[Date Prev][Date Next][Thread Prev][Thread Next]
[Date Index]
[Thread Index]
- Subject: Re: Should Lua be more strict about Unicode errors?
- From: Coda Highland <chighland@...>
- Date: Fri, 4 Sep 2015 14:38:54 -0700
On Fri, Sep 4, 2015 at 2:23 PM, Jay Carlson <nop@nop.com> wrote:
> On 2015-09-02, at 2:59 PM, Dirk Laurie <dirk.laurie@gmail.com> wrote:
>
>> I estimate that not more than 1% of people who
>> have read the Lua manual have also read RFC3629. Quite a
>> few more have read the Wikipedia page,
>
> I’ll still take the INTERNET STANDARD over some Wikipedia page as my appeal to authority.
>
> I suppose I could fix the Wikipedia page.

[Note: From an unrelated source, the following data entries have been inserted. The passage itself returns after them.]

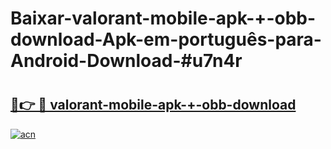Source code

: # Baixar-valorant-mobile-apk-+-obb-download-Apk-em-português​-para-Android-Download-#u7n4r

# <h2><a href="https://ainizakaria.my?title=valorant-mobile-apk-+-obb-download&ref=24M">🔗👉 🔴 valorant-mobile-apk-+-obb-download</a></h2>

[![acn](https://github.com/user-attachments/assets/0f9c940e-d8b0-45ae-aac7-cd30a18b3e1c)](https://ainizakaria.my?title=valorant-mobile-apk-+-obb-download&ref=24M)

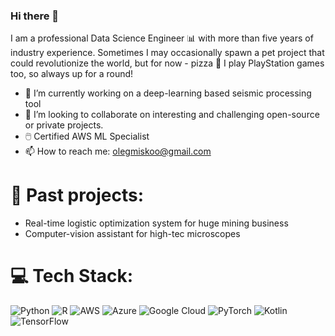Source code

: ### Hi there 👋  

I am a professional Data Science Engineer 📊 with more than five years of industry experience. Sometimes I may occasionally spawn a pet project that could revolutionize the world, but for now - pizza 🍕 I play PlayStation games too, so always up for a round!


- 🔭 I’m currently working on a deep-learning based seismic processing tool
- 🧬 I’m looking to collaborate on interesting and challenging open-source or private projects. 
- 🖱️ Certified AWS ML Specialist
- 📫 How to reach me: olegmiskoo@gmail.com

# 💫 Past projects:
- Real-time logistic optimization system for huge mining business
- Computer-vision assistant for high-tec microscopes



# 💻 Tech Stack:
![Python](https://img.shields.io/badge/python-3670A0?style=flat&logo=python&logoColor=ffdd54) ![R](https://img.shields.io/badge/r-%23276DC3.svg?style=flat&logo=r&logoColor=white) ![AWS](https://img.shields.io/badge/AWS-%23FF9900.svg?style=flat&logo=amazon-aws&logoColor=white) ![Azure](https://img.shields.io/badge/azure-%230072C6.svg?style=flat&logo=azure-devops&logoColor=white) ![Google Cloud](https://img.shields.io/badge/Google%20Cloud-%234285F4.svg?style=flat&logo=google-cloud&logoColor=white) ![PyTorch](https://img.shields.io/badge/PyTorch-%23EE4C2C.svg?style=flat&logo=PyTorch&logoColor=white) ![Kotlin](https://img.shields.io/badge/kotlin-%230095D5.svg?style=flat&logo=kotlin&logoColor=white) ![TensorFlow](https://img.shields.io/badge/TensorFlow-%23FF6F00.svg?style=flat&logo=TensorFlow&logoColor=white)
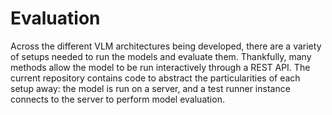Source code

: # Evaluation

Across the different VLM architectures being developed, there are a variety of setups needed to run the models and evaluate them. Thankfully, many methods allow the model to be run interactively through a REST API. The current repository contains code to abstract the particularities of each setup away: the model is run on a server, and a test runner instance connects to the server to perform model evaluation.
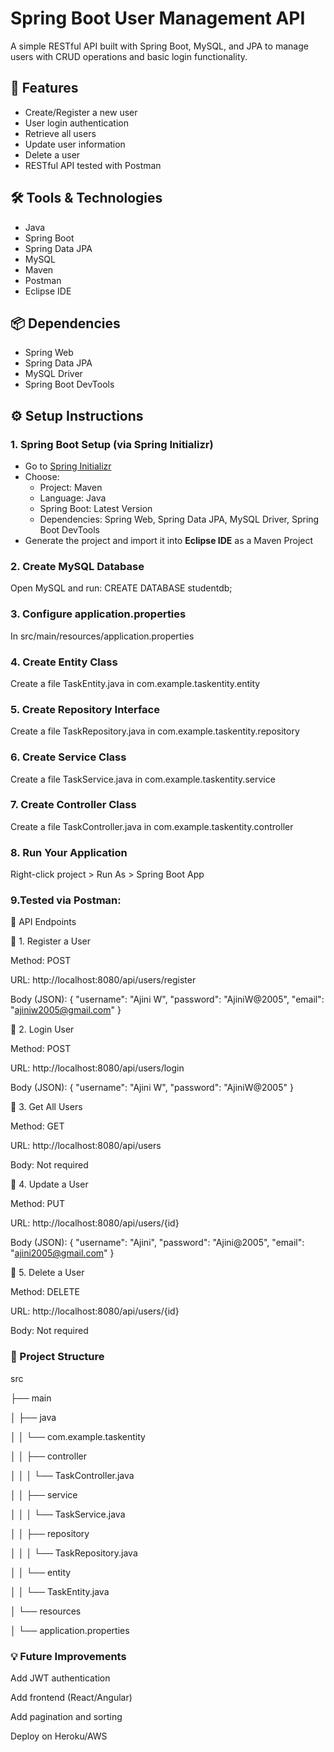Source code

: # Spring Boot User Management API

A simple RESTful API built with Spring Boot, MySQL, and JPA to manage users with CRUD operations and basic login functionality.

## 🚀 Features

- Create/Register a new user
- User login authentication
- Retrieve all users
- Update user information
- Delete a user
- RESTful API tested with Postman

## 🛠️ Tools & Technologies

- Java
- Spring Boot
- Spring Data JPA
- MySQL
- Maven
- Postman
- Eclipse IDE

## 📦 Dependencies

- Spring Web
- Spring Data JPA
- MySQL Driver
- Spring Boot DevTools

## ⚙️ Setup Instructions

### 1. Spring Boot Setup (via Spring Initializr)

- Go to [Spring Initializr](https://start.spring.io/)
- Choose:
  - Project: Maven
  - Language: Java
  - Spring Boot: Latest Version
  - Dependencies: Spring Web, Spring Data JPA, MySQL Driver, Spring Boot DevTools
- Generate the project and import it into **Eclipse IDE** as a Maven Project

### 2. Create MySQL Database

Open MySQL and run:
CREATE DATABASE studentdb;

### 3. Configure application.properties
In src/main/resources/application.properties

### 4. Create Entity Class
Create a file TaskEntity.java in com.example.taskentity.entity

### 5. Create Repository Interface
Create a file TaskRepository.java in com.example.taskentity.repository

### 6. Create Service Class
Create a file TaskService.java in com.example.taskentity.service

### 7. Create Controller Class
Create a file TaskController.java in com.example.taskentity.controller

### 8. Run Your Application
Right-click project > Run As > Spring Boot App

### 9.Tested via Postman:

📮 API Endpoints

🔹 1. Register a User

Method: POST

URL: http://localhost:8080/api/users/register

Body (JSON):
{
  "username": "Ajini W",
  "password": "AjiniW@2005",
  "email": "ajiniw2005@gmail.com"
}

🔹 2. Login User

Method: POST

URL: http://localhost:8080/api/users/login

Body (JSON):
{
  "username": "Ajini W",
  "password": "AjiniW@2005"
}

🔹 3. Get All Users

Method: GET

URL: http://localhost:8080/api/users

Body: Not required

🔹 4. Update a User

Method: PUT

URL: http://localhost:8080/api/users/{id}

Body (JSON):
{
  "username": "Ajini",
  "password": "Ajini@2005",
  "email": "ajini2005@gmail.com"
}

🔹 5. Delete a User

Method: DELETE

URL: http://localhost:8080/api/users/{id}

Body: Not required	


### 📂 Project Structure

src

├── main

│   ├── java

│   │   └── com.example.taskentity

│   │       ├── controller

│   │       │   └── TaskController.java

│   │       ├── service

│   │       │   └── TaskService.java

│   │       ├── repository

│   │       │   └── TaskRepository.java

│   │       └── entity

│   │           └── TaskEntity.java

│   └── resources

│       └── application.properties

### 💡 Future Improvements

Add JWT authentication

Add frontend (React/Angular)

Add pagination and sorting

Deploy on Heroku/AWS

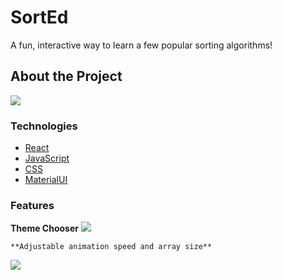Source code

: # SortEd

A fun, interactive way to learn a few popular sorting algorithms!

## About the Project
<img src="https://media.giphy.com/media/bD867j5eimIyRYXmKS/giphy.gif" />

### Technologies
  * [React](https://reactjs.org/)
  * [JavaScript](https://www.javascript.com/)
  *  [CSS](http://www.css3.info/)
  *  [MaterialUI](https://material-ui.com/)

### Features
   **Theme Chooser**
 <img src="https://media.giphy.com/media/qv5NoSe3jf57WGCwOK/giphy.gif" />
 
    **Adjustable animation speed and array size**
 <img src="https://media.giphy.com/media/eW2wYR9duzwSw5kxaZ/giphy.gif" />
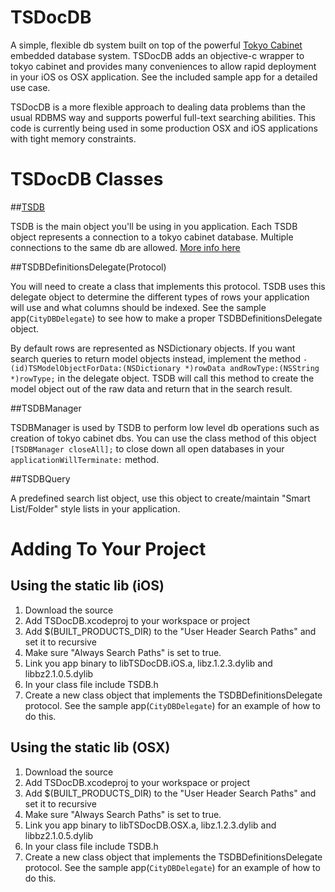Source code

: TSDocDB
========
A simple, flexible db system built on top of the powerful [Tokyo Cabinet](http://fallabs.com/tokyocabinet/) embedded database system. TSDocDB adds an objective-c wrapper to tokyo cabinet and provides many conveniences to allow rapid deployment in your iOS os OSX application. See the included sample app for a detailed use case.

TSDocDB is a more flexible approach to dealing data problems than the usual RDBMS way and supports powerful full-text searching abilities. This code is currently being used in some production OSX and iOS applications with tight memory constraints.


TSDocDB Classes
===============

##[TSDB](TSDocDB/blob/master/TSDB.markdown)

TSDB is the main object you'll be using in you application. Each TSDB object represents a connection to a tokyo cabinet database. Multiple connections to the same db are allowed. [More info here](TSDocDB/blob/master/TSDB.markdown)

##TSDBDefinitionsDelegate(Protocol)

You will need to create a class that implements this protocol. TSDB uses this delegate object to determine the different types of rows your application will use and what columns should be indexed. See the sample app(`CityDBDelegate`) to see how to make a proper TSDBDefinitionsDelegate object.

By default rows are represented as NSDictionary objects. If you want search queries to return model objects instead, implement the method `-(id)TSModelObjectForData:(NSDictionary *)rowData andRowType:(NSString *)rowType;` in the delegate object. TSDB will call this method to create the model object out of the raw data and return that in the search result.

##TSDBManager

TSDBManager is used by TSDB to perform low level db operations such as creation of tokyo cabinet dbs. You can use the class method of this object `[TSDBManager closeAll];` to close down all open databases in your `applicationWillTerminate:` method.

##TSDBQuery

A predefined search list object, use this object to create/maintain "Smart List/Folder" style lists in your application.

Adding To Your Project
======================

Using the static lib (iOS)
---------------------------
1. Download the source
2. Add TSDocDB.xcodeproj to your workspace or project
3. Add $(BUILT_PRODUCTS_DIR) to the "User Header Search Paths" and set it to recursive
4. Make sure "Always Search  Paths" is set to true.
5. Link you app binary to libTSDocDB.iOS.a, libz.1.2.3.dylib and libbz2.1.0.5.dylib
6. In your class file include TSDB.h
7. Create a new class object that implements the TSDBDefinitionsDelegate protocol. See the sample app(`CityDBDelegate`) for an example of how to do this.

Using the static lib (OSX)
----------------------------
1. Download the source
2. Add TSDocDB.xcodeproj to your workspace or project
3. Add $(BUILT_PRODUCTS_DIR) to the "User Header Search Paths" and set it to recursive
4. Make sure "Always Search  Paths" is set to true.
5. Link you app binary to libTSDocDB.OSX.a, libz.1.2.3.dylib and libbz2.1.0.5.dylib 
6. In your class file include TSDB.h
7. Create a new class object that implements the TSDBDefinitionsDelegate protocol. See the sample app(`CityDBDelegate`) for an example of how to do this.

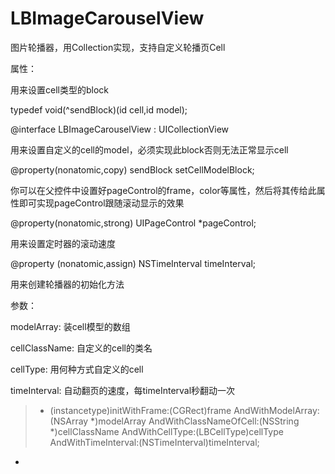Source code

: # LBImageCarouselView
图片轮播器，用Collection实现，支持自定义轮播页Cell  


属性：  

用来设置cell类型的block  

typedef void(^sendBlock)(id cell,id model);  


@interface LBImageCarouselView : UICollectionView  

用来设置自定义的cell的model，必须实现此block否则无法正常显示cell  

@property(nonatomic,copy) sendBlock setCellModelBlock;  

你可以在父控件中设置好pageControl的frame，color等属性，然后将其传给此属性即可实现pageControl跟随滚动显示的效果  

@property(nonatomic,strong) UIPageControl *pageControl;  

用来设置定时器的滚动速度  

@property (nonatomic,assign) NSTimeInterval timeInterval;  


 用来创建轮播器的初始化方法  
 
 参数：  
 
 modelArray: 装cell模型的数组  
 
 cellClassName: 自定义的cell的类名  
 
 cellType: 用何种方式自定义的cell  
 
 timeInterval: 自动翻页的速度，每timeInterval秒翻动一次  
 

> - (instancetype)initWithFrame:(CGRect)frame AndWithModelArray:(NSArray *)modelArray AndWithClassNameOfCell:(NSString *)cellClassName AndWithCellType:(LBCellType)cellType AndWithTimeInterval:(NSTimeInterval)timeInterval;  
- 
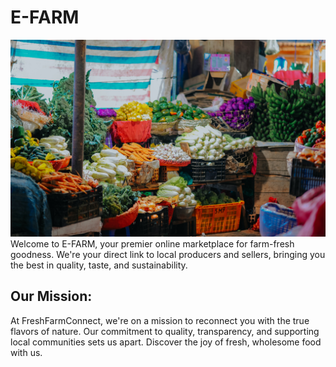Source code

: # E-FARM

<img src="https://github.com/Innocentsax/FULL_STACK_PROJECTS/blob/main/Efarm/images/pexels-min-an-1093837.jpg">
Welcome to E-FARM, your premier online marketplace for 
farm-fresh goodness. We're your direct link to local producers and sellers, 
bringing you the best in quality, taste, and sustainability.

## Our Mission:

At FreshFarmConnect, we're on a mission to reconnect you with 
the true flavors of nature. Our commitment to quality, transparency, 
and supporting local communities sets us apart. Discover the joy of fresh, wholesome food with us.
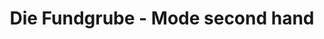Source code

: ---
title: "Die Fundgrube - Mode second hand"
url: /bad-sassendorf/die-fundgrube-mode-second-hand/
shop: Gebrauchtwaren
---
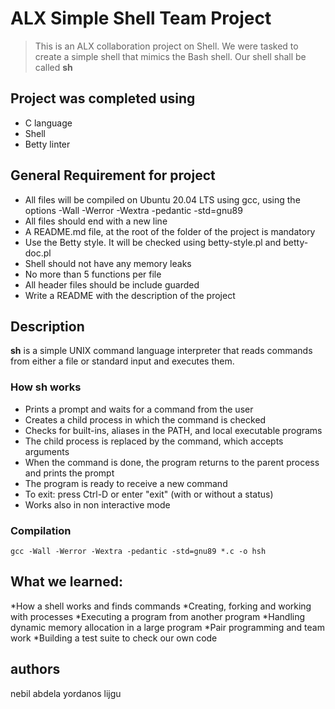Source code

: # ALX Simple Shell Team Project

> This is an ALX collaboration project on Shell. We were tasked to create a simple shell that mimics the Bash shell. Our shell shall be called **sh**

## Project was completed using

- C language
- Shell
- Betty linter

## General Requirement for project

- All files will be compiled on Ubuntu 20.04 LTS using gcc, using the options -Wall -Werror -Wextra -pedantic -std=gnu89
- All files should end with a new line
- A README.md file, at the root of the folder of the project is mandatory
- Use the Betty style. It will be checked using betty-style.pl and betty-doc.pl
- Shell should not have any memory leaks
- No more than 5 functions per file
- All header files should be include guarded
- Write a README with the description of the project


## Description ##

**sh** is a simple UNIX command language interpreter that reads commands from either a file or standard input and executes them.

### How **sh** works
* Prints a prompt and waits for a command from the user
* Creates a child process in which the command is checked
* Checks for built-ins, aliases in the PATH, and local executable programs
* The child process is replaced by the command, which accepts arguments
* When the command is done, the program returns to the parent process and prints the prompt
* The program is ready to receive a new command
* To exit: press Ctrl-D or enter "exit" (with or without a status)
* Works also in non interactive mode

### Compilation

`gcc -Wall -Werror -Wextra -pedantic -std=gnu89 *.c -o hsh`
## What we learned:
*How a shell works and finds commands
*Creating, forking and working with processes
*Executing a program from another program
*Handling dynamic memory allocation in a large program
*Pair programming and team work
*Building a test suite to check our own code
## authors
nebil abdela
yordanos lijgu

This part needs editing, and/or to be moved to the “Derivatives” section:
>
> ===
>> Whether an actual application should do this is debatable, as it makes
>> it impossible to store invalid UTF-16 (that is, UTF-16 with unpaired
>> surrogate halves) in a UTF-8 string.
> ===
>
> It is impossible to represent invalid UTF-16-like sequences as a UTF-8 sequence. UTF-8 and UTF-16 map the same number of codepoints, so where would you put the extra codes in UTF-8?
>
> If you have requirements for UTF-8-like string handling which require non-standard behavior, please call the derived format something else. “UTF-8” really does mean something.
>
> Jay
Standards are only standards when they're actually used. Sometimes,
the de jure standard is ignored and informal de facto standards arise
by practical consensus.
Besides, the standard maxim in these cases is "be liberal in what you
accept; be conservative in what you send." Why should you throw an
error when reading data that diverges from the standard if the result
is still meaningful? Sure, don't GENERATE these UTF-8 codes, but don't
barf on them either.
/s/ Adam